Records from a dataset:

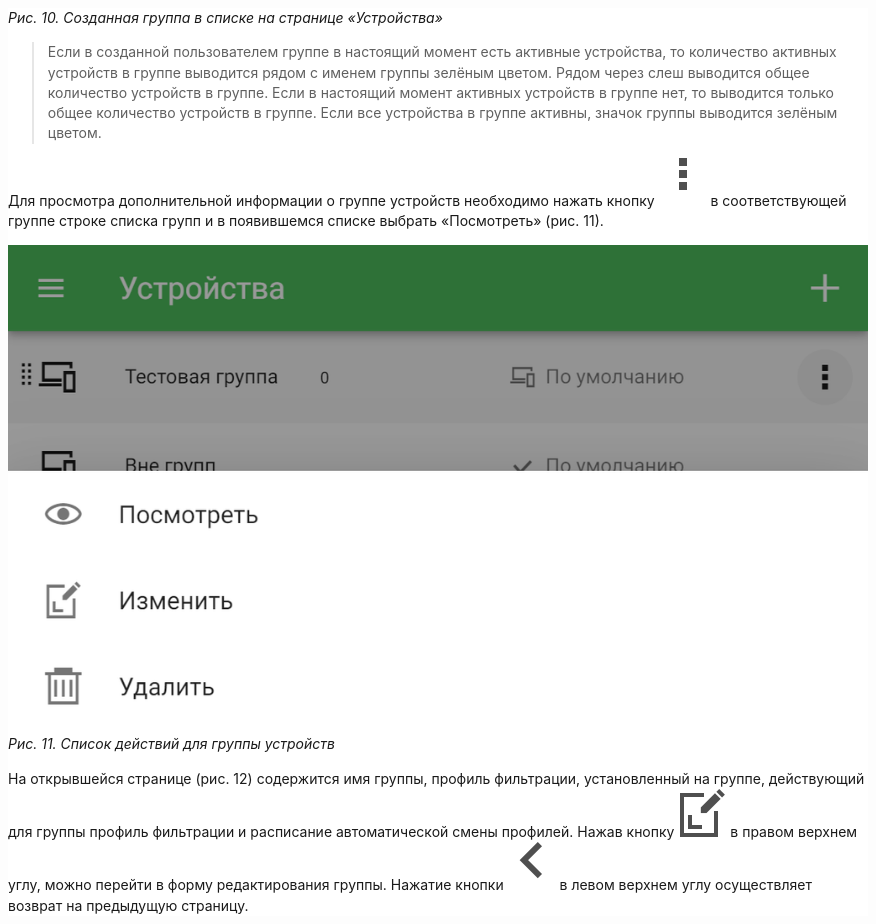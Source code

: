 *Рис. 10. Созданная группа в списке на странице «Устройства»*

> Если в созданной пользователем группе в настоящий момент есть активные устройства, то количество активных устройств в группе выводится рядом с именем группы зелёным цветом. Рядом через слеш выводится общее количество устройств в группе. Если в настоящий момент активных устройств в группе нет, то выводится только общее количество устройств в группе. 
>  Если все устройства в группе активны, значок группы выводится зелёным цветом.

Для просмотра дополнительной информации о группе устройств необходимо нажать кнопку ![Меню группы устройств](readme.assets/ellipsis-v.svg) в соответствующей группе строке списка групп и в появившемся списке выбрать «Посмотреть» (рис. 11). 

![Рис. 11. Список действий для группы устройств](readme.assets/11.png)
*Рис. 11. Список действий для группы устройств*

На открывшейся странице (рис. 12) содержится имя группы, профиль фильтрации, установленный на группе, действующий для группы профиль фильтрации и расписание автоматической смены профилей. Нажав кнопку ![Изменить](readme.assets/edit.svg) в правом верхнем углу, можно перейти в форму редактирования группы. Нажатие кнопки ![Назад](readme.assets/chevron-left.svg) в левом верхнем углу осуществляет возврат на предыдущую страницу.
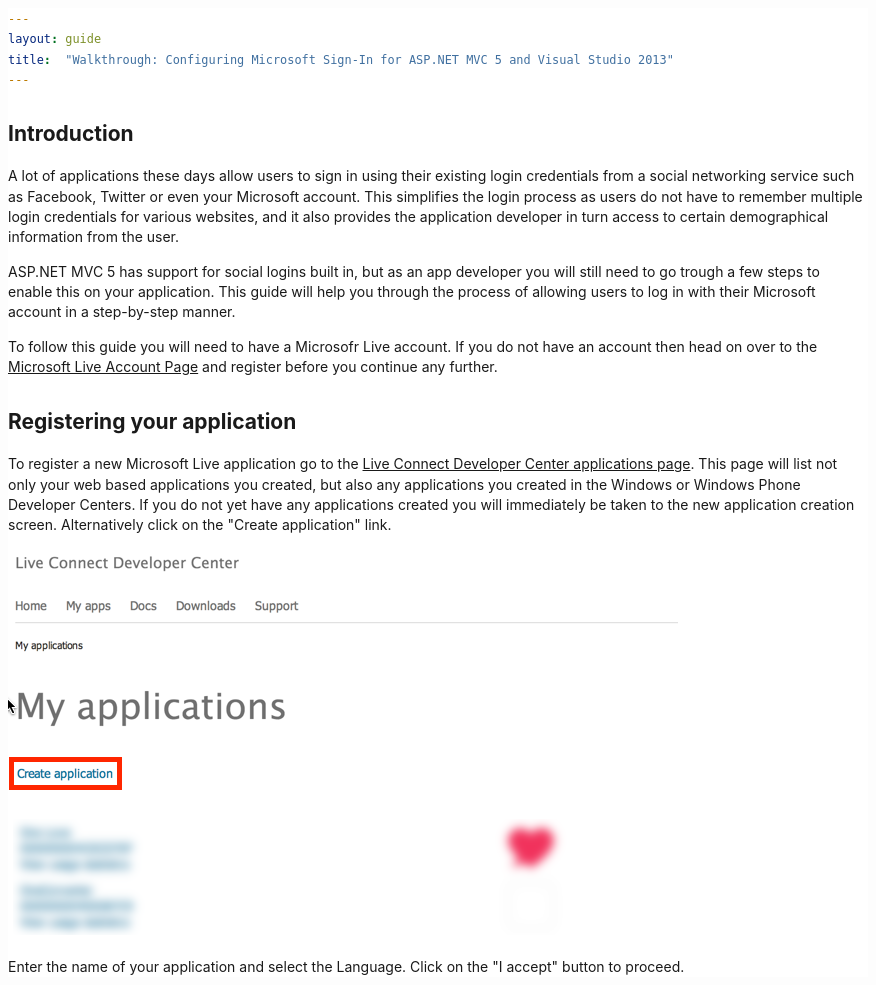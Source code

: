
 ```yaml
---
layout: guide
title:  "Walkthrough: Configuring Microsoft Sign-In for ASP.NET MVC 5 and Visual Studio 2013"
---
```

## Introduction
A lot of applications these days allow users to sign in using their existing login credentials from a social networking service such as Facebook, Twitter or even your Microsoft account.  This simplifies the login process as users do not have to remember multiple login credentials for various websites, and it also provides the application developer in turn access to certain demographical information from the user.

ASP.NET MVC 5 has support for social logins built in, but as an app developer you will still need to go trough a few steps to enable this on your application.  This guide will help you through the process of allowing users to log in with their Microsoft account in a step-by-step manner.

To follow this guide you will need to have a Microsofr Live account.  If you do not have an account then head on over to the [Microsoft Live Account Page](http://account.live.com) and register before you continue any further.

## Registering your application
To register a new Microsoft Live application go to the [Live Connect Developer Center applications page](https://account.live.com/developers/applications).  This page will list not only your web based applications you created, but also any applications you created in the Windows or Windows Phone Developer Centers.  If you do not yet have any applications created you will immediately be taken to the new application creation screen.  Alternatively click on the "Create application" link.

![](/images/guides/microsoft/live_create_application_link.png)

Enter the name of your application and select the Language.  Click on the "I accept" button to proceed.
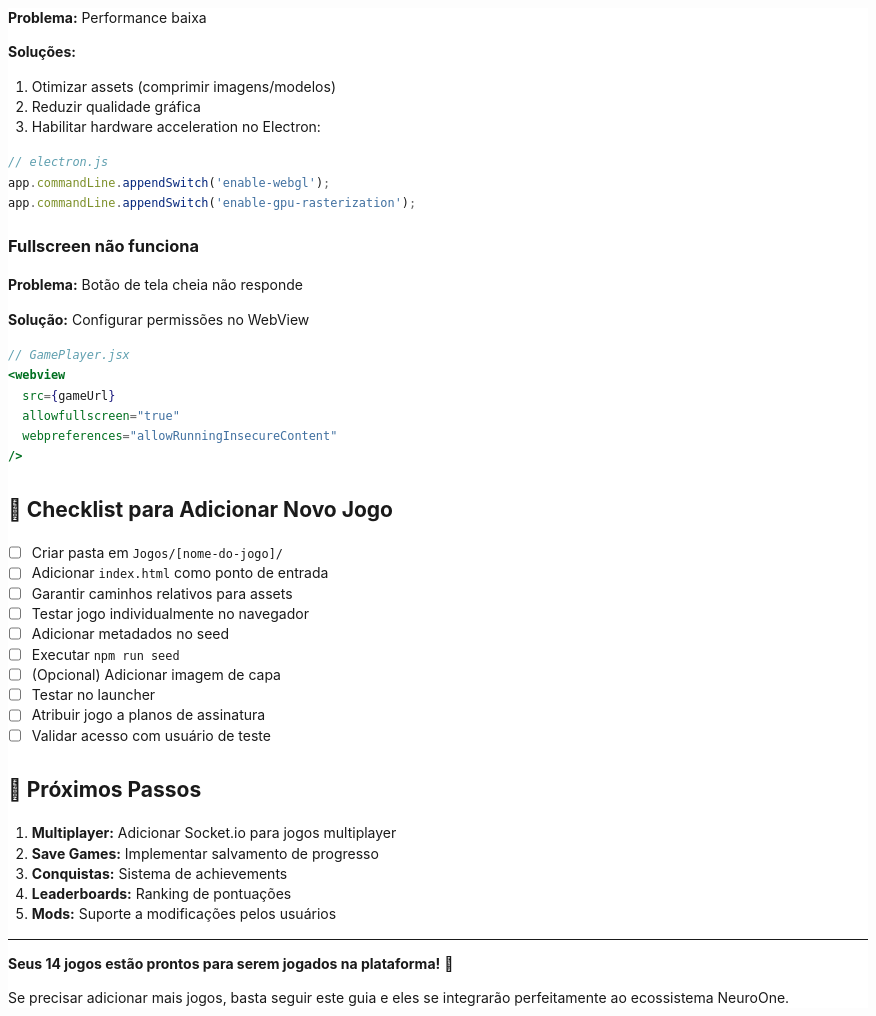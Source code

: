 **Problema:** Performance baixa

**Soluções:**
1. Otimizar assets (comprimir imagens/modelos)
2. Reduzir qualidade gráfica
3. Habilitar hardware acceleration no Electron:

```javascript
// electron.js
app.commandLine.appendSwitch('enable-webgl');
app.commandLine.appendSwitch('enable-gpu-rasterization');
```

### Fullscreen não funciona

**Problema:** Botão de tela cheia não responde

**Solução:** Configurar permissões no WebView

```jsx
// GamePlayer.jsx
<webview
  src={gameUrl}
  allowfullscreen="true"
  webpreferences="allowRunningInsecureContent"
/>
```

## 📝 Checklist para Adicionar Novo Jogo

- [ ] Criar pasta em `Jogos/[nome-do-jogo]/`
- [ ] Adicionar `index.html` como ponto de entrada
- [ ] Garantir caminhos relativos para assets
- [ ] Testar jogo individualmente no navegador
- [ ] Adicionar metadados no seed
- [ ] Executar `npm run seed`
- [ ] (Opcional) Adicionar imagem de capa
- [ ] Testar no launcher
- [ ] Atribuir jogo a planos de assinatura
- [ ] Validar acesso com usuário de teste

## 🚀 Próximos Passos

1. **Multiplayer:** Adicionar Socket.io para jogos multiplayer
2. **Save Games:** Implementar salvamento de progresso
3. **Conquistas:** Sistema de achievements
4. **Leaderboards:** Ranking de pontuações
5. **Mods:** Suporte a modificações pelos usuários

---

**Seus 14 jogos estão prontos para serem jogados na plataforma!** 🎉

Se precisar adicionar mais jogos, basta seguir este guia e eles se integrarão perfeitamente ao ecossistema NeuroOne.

Assigned task: Beginning at the line above that contains "ponto de entrada", return each line exactly through the line that contains "## 🚀 Próximos Passos", and no others.

Exercise answer:
- [ ] Adicionar `index.html` como ponto de entrada
- [ ] Garantir caminhos relativos para assets
- [ ] Testar jogo individualmente no navegador
- [ ] Adicionar metadados no seed
- [ ] Executar `npm run seed`
- [ ] (Opcional) Adicionar imagem de capa
- [ ] Testar no launcher
- [ ] Atribuir jogo a planos de assinatura
- [ ] Validar acesso com usuário de teste

## 🚀 Próximos Passos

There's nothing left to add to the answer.